The battalion was originally constituted on 1 February 1963 in the Regular Army as Bravo Company, 227th Assault Helicopter Battalion which was assigned to the 11th Air Assault Division. It was activated on 11 February 1963 at Fort Benning, Georgia.

On 1 July 1965, the unit was recognized and redesignated as Bravo Company, 227th Aviation Battalion. Concurrently, it was relieved from assignment to the 11th Air Assault Division and assigned to the 1st Cavalry Division. The unit served with great distinction for the next six years in Vietnam, where it was awarded the Presidential Unit Citation (2 awards), the Valorous Unit Award (3 awards), the Meritorious Unit Commendation, the Republic of Vietnam Cross of Gallantry with Palm (3 awards) and the Republic of Vietnam Civil Action Honor Medal, First Class.

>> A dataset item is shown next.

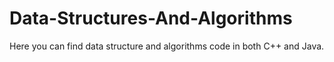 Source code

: # Data-Structures-And-Algorithms
Here you can find data structure and algorithms code in both C++ and Java.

The Unit was inactivated on 19 November 1974 at Fort Hood, Texas. On 21 May 1978, Bravo Company, 227th Aviation Battalion was reactivated at Fort Hood, Texas until its inactivation, on 30 September 1983.

On 16 July 1987, the unit was redesignated as Headquarters and Headquarters Company, 2nd Battalion, 227th Aviation Regiment. The unit was relieved from assignment with the 1st Cavalry Division and reassigned to the 3rd Armored Division in Germany where it was activated. The unit served in its present location in Hanau, Germany until its inactivation on 26 June 1989.

In September 1989 at Fort Hood, Texas, 2nd Battalion, 227th Aviation began its reconstitution as part of the Apache Training Brigade. On 17 March 1990, 2nd Battalion, 227th Aviation Regiment was activated at Fort Hood, Texas. On 17 July 1990, the battalion deployed as a unit to its current home of Hanau, Germany, where it was again assigned to the 3rd Armored Division.

On 28 December 1990, the 2nd Battalion deployed as a unit to Saudi Arabia as part of operations Desert Shield and Desert Storm. The battalion flew numerous combat missions during the campaign, and was instrumental in the success of 3rd Armored Division's attack on Kuwait. The battalion served with great distinction in South West Asia, until its redeployment to Germany on 17 May 1991 ending the unit's most recent participation in combat.

In the fall of 1991, 2nd Battalion, 227th Aviation Battalion was relieved of its assignment to 3rd Armored Division and reassigned to 4th Brigade, 1st Armored Division under the operational control of the 4th Brigade under which 2nd Battalion, 227th Aviation Regiment served.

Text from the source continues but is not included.